I asked the leader of a large integrated network what his care coordinators actually do. He said they mostly track things like standard chronic care and preventive measures — hemoglobin A1Cs, cholesterol measurements, mammograms, etc.

As reasonable as this sounds, remember that all these interventions raise healthcare costs, except in the few patients who have such bad chronic diseases that they are prone to go to the ER or hospital when they feel bad.

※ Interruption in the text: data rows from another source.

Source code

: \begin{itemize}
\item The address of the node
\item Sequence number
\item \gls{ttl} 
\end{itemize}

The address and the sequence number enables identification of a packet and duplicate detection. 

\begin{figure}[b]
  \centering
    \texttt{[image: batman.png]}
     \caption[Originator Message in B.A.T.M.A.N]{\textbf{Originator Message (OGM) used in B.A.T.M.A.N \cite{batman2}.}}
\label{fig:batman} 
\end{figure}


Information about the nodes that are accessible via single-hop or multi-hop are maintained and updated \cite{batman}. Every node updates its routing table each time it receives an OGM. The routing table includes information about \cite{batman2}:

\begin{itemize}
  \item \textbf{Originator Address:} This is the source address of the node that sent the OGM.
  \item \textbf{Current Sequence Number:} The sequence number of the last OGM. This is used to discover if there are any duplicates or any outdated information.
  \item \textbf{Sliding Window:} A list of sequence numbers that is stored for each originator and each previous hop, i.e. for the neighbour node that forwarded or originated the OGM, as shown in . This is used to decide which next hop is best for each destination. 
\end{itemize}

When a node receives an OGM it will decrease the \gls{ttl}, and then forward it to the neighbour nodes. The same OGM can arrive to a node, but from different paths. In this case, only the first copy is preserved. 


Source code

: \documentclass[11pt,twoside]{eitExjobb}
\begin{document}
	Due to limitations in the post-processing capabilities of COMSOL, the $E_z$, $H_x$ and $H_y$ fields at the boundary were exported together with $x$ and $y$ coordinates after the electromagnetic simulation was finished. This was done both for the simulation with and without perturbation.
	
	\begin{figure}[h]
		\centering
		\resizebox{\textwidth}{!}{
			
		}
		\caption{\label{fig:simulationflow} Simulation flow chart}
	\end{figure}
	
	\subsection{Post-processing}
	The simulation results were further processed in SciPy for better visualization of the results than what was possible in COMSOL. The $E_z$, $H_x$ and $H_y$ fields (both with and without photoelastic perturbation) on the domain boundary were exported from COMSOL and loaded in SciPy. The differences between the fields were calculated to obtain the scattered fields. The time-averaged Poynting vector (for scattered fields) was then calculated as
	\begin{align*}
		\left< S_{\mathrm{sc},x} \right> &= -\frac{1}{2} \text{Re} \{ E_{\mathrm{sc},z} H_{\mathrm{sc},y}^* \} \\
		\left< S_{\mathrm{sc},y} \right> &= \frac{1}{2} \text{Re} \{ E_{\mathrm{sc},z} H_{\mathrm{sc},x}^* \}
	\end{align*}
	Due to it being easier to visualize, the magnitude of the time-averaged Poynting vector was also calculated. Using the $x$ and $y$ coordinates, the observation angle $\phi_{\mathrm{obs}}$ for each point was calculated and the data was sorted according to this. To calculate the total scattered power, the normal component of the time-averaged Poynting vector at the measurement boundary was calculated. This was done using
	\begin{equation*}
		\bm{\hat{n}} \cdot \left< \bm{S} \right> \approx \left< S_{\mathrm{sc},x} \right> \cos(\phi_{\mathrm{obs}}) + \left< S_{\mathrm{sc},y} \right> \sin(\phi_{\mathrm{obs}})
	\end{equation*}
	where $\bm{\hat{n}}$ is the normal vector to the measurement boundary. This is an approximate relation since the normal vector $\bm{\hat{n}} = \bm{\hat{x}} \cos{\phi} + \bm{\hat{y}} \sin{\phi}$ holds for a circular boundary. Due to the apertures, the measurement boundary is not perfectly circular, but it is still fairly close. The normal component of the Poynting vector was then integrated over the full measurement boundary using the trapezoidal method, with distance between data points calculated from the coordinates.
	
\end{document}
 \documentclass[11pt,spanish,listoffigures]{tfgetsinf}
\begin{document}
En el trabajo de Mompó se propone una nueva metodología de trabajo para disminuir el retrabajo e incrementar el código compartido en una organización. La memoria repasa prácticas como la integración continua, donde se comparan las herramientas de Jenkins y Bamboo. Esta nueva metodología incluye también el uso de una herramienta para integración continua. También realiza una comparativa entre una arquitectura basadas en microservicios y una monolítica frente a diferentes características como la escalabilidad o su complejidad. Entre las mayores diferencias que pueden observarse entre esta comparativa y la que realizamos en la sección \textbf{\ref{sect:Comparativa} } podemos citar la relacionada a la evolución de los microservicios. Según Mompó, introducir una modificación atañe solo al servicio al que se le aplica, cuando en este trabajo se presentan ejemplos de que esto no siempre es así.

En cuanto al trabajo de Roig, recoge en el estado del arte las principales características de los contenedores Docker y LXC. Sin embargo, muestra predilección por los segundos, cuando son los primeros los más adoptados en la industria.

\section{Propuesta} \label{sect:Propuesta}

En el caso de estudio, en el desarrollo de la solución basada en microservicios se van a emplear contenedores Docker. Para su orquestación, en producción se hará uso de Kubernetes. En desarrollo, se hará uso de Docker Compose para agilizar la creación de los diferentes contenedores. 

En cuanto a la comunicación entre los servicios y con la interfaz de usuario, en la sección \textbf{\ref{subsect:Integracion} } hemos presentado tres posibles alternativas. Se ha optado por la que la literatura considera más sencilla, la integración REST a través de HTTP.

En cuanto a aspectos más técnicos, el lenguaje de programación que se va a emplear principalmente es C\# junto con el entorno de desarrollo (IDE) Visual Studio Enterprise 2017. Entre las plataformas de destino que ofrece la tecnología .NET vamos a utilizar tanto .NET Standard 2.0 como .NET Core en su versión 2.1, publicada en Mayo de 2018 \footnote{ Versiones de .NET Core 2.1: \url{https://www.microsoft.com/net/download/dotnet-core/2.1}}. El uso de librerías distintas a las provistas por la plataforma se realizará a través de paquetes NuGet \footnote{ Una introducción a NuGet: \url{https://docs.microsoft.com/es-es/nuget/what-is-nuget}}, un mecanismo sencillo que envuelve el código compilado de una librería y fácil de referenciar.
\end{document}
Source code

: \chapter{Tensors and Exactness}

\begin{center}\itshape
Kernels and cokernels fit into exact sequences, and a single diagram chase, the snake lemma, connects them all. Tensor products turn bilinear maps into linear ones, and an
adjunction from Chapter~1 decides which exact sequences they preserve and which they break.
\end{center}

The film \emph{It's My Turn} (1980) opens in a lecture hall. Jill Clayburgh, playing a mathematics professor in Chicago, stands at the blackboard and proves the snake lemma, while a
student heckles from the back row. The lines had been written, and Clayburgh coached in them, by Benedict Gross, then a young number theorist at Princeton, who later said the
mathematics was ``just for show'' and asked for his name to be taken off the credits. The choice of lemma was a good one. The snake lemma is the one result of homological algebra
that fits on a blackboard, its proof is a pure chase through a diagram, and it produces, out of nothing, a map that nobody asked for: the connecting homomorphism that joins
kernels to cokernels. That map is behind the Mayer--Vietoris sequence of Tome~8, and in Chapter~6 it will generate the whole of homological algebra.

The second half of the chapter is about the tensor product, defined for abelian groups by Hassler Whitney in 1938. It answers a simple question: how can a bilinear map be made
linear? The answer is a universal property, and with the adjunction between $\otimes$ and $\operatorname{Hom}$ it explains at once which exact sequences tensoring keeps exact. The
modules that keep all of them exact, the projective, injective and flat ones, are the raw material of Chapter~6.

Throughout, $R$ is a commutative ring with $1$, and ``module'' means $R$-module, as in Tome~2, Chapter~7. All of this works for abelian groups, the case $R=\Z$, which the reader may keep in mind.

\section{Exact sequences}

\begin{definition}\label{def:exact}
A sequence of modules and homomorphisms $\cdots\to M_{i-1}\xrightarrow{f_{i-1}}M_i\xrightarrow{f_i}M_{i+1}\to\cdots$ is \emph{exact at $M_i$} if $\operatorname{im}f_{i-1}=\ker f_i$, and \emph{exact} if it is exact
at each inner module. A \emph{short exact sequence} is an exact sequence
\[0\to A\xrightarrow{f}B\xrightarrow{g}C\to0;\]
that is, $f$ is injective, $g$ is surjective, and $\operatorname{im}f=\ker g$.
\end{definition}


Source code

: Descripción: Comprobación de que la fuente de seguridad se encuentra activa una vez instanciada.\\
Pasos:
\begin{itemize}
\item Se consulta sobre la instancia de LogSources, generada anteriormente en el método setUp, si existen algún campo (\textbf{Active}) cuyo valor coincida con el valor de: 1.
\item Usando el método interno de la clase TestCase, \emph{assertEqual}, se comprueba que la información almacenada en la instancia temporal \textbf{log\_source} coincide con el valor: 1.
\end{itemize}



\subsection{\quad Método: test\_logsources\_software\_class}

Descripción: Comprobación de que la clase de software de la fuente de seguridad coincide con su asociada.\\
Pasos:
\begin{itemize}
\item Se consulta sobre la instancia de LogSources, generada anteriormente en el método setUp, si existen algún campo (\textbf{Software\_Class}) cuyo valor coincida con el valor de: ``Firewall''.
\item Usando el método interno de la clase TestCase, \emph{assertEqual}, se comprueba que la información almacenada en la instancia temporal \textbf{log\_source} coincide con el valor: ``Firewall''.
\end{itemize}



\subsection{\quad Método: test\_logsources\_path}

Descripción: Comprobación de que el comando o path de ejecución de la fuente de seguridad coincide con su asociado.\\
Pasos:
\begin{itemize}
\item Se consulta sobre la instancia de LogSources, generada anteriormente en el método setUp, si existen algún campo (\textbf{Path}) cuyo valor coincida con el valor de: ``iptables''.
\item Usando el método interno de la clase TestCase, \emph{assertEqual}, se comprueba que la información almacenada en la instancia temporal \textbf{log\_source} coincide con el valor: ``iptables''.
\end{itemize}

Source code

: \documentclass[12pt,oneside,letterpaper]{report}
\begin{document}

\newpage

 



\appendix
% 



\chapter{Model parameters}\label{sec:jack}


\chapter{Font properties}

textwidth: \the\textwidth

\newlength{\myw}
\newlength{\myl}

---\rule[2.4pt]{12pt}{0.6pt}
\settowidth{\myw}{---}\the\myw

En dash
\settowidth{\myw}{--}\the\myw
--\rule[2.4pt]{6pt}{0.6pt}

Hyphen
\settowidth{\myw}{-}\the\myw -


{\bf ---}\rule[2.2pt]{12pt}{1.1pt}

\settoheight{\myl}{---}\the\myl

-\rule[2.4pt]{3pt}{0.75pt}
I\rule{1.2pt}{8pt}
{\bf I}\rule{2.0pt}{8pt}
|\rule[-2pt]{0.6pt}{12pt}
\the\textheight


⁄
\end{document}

A study that appeared in the Archives of Internal Medicine  looked at chronic care management for high risk patients that might actually benefit from care management and result in lower costs. This was a cluster randomized trial of interdisciplinary primary care teams for patients with multiple chronic diseases. The “guided care nurse” closely monitored these patients with multiple chronic diseases in the Kaiser system in Baltimore for 20 months. This included self-management teaching, transitional care assistance, monthly monitoring of symptoms, etc. In the guided care group compared to the usual care group, there was no difference in ER visits, hospitalizations, or ologist services. There were reductions in home health use and skilled nursing use.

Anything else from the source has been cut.